(Exercise materials Opens)
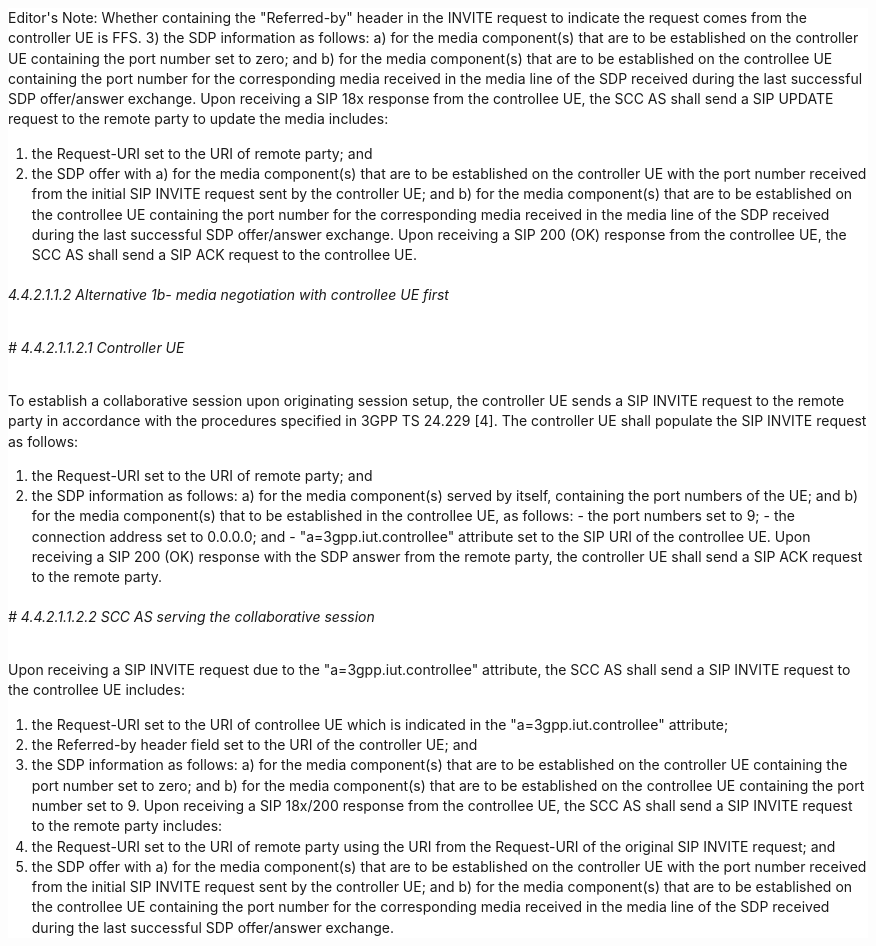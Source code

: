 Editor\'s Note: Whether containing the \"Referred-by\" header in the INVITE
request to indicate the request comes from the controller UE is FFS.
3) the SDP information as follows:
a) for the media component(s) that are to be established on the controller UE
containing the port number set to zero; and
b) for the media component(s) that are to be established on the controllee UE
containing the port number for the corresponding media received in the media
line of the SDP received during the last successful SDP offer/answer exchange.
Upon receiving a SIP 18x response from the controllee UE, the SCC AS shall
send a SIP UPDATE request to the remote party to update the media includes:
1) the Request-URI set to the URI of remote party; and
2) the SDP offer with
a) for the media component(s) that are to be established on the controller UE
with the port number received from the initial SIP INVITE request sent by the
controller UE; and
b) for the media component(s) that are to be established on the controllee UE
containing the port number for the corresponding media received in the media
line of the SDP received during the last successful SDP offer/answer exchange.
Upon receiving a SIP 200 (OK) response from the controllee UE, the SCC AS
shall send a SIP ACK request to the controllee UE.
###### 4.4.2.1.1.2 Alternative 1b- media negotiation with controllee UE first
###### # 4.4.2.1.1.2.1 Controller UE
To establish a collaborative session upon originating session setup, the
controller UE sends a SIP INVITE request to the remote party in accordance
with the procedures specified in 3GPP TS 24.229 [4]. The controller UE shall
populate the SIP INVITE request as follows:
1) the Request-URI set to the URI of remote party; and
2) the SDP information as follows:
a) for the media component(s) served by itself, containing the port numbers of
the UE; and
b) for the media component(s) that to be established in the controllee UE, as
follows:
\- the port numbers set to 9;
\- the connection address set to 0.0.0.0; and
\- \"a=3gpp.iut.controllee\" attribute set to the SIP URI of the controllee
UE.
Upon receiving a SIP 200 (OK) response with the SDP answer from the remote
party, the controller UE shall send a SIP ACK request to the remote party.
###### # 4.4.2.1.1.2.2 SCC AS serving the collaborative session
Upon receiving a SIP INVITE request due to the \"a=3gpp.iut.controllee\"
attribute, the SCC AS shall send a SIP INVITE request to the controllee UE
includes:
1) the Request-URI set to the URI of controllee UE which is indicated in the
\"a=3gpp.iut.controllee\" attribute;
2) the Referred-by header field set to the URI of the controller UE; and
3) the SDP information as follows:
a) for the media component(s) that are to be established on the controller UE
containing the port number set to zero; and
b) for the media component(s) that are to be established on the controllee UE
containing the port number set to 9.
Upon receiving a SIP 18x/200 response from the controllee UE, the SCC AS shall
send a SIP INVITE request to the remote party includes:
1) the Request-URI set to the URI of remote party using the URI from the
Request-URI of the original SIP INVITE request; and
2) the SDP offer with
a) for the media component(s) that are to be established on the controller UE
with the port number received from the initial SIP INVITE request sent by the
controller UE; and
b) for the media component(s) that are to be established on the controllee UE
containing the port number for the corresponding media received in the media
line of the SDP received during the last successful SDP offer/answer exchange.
(Exercise materials Closes)
(Exercise materials Opens)
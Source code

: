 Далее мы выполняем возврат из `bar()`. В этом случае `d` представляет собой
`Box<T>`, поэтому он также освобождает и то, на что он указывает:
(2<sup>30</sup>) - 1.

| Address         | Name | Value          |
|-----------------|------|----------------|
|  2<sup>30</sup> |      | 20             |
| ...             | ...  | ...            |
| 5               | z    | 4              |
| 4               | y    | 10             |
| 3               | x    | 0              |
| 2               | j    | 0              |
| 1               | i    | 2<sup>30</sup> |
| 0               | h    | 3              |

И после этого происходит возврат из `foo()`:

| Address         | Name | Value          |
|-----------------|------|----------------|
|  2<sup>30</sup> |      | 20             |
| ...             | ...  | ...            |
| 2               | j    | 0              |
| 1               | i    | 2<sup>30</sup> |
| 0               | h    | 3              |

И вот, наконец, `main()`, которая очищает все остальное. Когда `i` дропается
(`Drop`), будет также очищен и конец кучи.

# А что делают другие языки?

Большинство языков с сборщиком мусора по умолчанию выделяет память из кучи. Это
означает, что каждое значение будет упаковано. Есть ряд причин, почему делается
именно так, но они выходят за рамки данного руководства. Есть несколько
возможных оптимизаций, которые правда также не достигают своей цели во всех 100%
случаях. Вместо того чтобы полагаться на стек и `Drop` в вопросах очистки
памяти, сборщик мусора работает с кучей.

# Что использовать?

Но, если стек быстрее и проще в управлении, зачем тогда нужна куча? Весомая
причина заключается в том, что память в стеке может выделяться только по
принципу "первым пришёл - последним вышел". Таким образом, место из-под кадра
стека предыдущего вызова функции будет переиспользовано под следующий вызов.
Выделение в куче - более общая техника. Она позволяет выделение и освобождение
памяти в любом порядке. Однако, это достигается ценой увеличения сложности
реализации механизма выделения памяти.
(Exercise materials Closes)
(Exercise materials Opens)
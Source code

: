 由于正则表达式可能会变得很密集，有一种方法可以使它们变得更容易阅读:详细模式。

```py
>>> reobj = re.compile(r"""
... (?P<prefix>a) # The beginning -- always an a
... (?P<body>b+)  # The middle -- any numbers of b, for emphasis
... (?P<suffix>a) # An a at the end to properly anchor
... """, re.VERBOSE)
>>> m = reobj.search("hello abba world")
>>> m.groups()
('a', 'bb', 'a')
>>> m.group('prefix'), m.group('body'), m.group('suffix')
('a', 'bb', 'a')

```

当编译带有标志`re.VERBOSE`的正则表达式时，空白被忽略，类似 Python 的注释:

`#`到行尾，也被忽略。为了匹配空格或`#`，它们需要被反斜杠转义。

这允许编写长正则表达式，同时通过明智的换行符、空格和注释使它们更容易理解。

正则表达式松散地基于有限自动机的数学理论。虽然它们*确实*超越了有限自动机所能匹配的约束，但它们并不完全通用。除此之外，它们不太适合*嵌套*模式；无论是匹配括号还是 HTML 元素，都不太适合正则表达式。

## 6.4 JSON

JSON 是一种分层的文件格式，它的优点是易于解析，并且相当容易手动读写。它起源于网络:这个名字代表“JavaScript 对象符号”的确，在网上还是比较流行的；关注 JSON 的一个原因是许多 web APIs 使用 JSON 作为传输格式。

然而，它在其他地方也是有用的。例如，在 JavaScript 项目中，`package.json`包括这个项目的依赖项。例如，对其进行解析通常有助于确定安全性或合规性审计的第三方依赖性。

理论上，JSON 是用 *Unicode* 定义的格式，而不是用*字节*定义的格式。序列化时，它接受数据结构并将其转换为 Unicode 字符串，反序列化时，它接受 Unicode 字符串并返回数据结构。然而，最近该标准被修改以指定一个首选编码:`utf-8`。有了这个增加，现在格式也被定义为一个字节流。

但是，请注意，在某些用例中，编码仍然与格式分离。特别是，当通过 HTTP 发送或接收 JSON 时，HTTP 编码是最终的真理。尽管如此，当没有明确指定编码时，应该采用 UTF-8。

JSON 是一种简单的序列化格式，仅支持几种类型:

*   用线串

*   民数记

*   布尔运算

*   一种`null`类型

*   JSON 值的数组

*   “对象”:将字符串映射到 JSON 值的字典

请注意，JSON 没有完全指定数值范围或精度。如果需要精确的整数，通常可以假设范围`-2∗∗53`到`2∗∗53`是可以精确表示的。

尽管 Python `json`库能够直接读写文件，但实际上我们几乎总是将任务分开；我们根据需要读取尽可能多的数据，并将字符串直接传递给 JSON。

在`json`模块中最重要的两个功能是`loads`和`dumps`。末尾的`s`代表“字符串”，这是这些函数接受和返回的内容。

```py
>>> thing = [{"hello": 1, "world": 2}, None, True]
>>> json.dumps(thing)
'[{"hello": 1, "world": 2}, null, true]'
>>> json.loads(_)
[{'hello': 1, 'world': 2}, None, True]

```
(Exercise materials Closes)
# Problem description
Beginning at the line above that contains "случаях. Вместо того", return each line exactly through the line that contains "реализации механизма выделения памяти.", and no others.

# Exercise answer
случаях. Вместо того чтобы полагаться на стек и `Drop` в вопросах очистки
памяти, сборщик мусора работает с кучей.

# Что использовать?

Но, если стек быстрее и проще в управлении, зачем тогда нужна куча? Весомая
причина заключается в том, что память в стеке может выделяться только по
принципу "первым пришёл - последним вышел". Таким образом, место из-под кадра
стека предыдущего вызова функции будет переиспользовано под следующий вызов.
Выделение в куче - более общая техника. Она позволяет выделение и освобождение
памяти в любом порядке. Однако, это достигается ценой увеличения сложности
реализации механизма выделения памяти.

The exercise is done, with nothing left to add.